The magnitude of the inevitable fall in blood level of Vitamin D, 25(OH)D, following vaccination has not been reported. Perhaps it has not been investigated, but if it has been investigated by the pharmaceutical companies, the results will only be published if there is commercial benefit. Obviously, as with Covid-19, a good level of Vitamin D, 25(OH)D, in the blood (greater than 40ng/ml, 100nmol/L) would have sustained the escalation of immunity. But if before the infection or vaccination the blood level had been critically low (less than 20ng/ml, 50nmol/L), then a reduction would have reduced the level to a point that the escalation of the immune process would be halted, with a high risk of significant illness, perhaps critical or fatal.

Figure. The effect on Vitamin D of Covid-19 and Vaccinations in
two hypothetical patients with different pre-illness 25(OH)D levels.
My blood level is slightly above the green line.
The national average is the blue line



The Figure illustrates what I think is happening in respect of Covid-19 and vaccinations. I am suggesting for the point of illustration that an initial episode of Covid-19 will reduce the blood level of vitamin D by 5ng/ml (12.5nmol/L), and there is some in vitro experimental evidence of this. I suggest that the vaccination has a similar impact, reducing blood levels by the same amount. 

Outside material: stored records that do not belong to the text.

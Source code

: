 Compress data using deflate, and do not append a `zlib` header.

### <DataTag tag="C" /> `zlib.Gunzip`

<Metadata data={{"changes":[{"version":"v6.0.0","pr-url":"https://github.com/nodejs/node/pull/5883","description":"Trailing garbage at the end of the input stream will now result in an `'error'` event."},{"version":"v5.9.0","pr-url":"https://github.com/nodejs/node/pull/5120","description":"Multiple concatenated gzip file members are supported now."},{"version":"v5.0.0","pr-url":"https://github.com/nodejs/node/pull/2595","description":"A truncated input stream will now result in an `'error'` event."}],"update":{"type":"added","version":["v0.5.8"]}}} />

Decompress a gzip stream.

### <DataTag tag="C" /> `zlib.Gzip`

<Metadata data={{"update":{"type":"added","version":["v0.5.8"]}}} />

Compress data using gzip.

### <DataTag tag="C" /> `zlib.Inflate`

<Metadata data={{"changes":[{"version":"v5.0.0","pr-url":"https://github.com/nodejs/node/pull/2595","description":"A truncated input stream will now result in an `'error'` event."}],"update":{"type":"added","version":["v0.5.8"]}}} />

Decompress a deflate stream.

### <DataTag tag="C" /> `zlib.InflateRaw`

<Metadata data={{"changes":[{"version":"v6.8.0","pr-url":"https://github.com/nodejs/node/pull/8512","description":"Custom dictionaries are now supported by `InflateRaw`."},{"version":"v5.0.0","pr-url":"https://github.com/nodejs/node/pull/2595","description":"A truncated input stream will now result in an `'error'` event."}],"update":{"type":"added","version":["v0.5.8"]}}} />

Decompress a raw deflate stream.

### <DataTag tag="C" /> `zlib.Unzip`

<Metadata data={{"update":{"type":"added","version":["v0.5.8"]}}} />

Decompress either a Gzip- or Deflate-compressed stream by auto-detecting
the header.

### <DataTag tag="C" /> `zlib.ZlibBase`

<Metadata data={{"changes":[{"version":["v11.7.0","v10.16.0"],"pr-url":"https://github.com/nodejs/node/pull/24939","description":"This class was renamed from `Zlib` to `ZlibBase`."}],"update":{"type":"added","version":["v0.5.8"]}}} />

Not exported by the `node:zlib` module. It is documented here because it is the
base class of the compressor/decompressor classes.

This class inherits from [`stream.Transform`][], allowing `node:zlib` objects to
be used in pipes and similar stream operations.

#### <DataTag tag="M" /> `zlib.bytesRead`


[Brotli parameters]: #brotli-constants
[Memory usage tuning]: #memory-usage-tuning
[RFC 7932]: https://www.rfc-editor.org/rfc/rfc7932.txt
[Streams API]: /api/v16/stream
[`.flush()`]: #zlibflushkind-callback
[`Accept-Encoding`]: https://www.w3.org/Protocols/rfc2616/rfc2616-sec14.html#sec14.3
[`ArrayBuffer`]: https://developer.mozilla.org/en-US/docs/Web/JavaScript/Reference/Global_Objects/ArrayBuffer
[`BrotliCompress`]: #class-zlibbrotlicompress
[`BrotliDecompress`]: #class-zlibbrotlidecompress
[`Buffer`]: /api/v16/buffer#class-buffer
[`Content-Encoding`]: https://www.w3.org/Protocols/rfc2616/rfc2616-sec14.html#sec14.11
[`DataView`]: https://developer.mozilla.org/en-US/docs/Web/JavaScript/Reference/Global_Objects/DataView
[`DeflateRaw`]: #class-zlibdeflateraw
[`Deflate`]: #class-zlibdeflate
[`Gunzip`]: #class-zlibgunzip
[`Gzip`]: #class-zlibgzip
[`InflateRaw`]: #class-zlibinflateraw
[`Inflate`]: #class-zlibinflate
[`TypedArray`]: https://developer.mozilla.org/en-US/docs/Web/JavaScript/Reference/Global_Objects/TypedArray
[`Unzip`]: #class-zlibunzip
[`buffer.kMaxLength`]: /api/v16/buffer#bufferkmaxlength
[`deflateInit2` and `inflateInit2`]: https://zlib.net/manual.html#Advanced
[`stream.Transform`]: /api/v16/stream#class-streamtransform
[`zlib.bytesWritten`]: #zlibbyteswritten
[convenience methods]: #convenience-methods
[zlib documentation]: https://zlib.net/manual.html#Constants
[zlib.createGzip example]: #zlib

If the pre-Covid-19 blood level is good at 40ng/ml, 100nmol/L, then the person illustrated by the green line will be safe. Even after Covid-19 and two vaccinations the blood level will safe at about 30ng/ml, 75nmol/L. The importance of a reserve of 25(OH)D in the blood is of obvious importance.

However, if the pre-Covid-19 blood level is only 20ng/ml, 50nmol/L, the successive immunological actions will reduce the blood level of the individual illustrated by the blue line to below the very critical level of 10ng/ml, 25nmol/L. Critical or fatal illness is likely to be the result, but susceptibility to illness will extend beyond Covid-19.

The blood levels used are not arbitrary. They are very clear from a recent study from Israel that will be the subject of my text Blog post. About half of the UK population is likely to have blood level of vitmain D less than 20ng/ml, 50nmol/L.

The proposal

My proposal is that the decline of immunity following vaccinations is not because of a 'poisoning' of immunity, but because the reservoir of Vitamin D as 25(OH)D within the blood becomes exhausted by the immune responses to successive vaccinations.

The investigation of this would be very simple. Blood would be taken for Vitamin D measurement immediately before vaccination and one month later. The two samples would be analysed together, following the second blood test. Previous Covid-19 would need to be recorded, and of course the dose of any vitamin D supplement taken. 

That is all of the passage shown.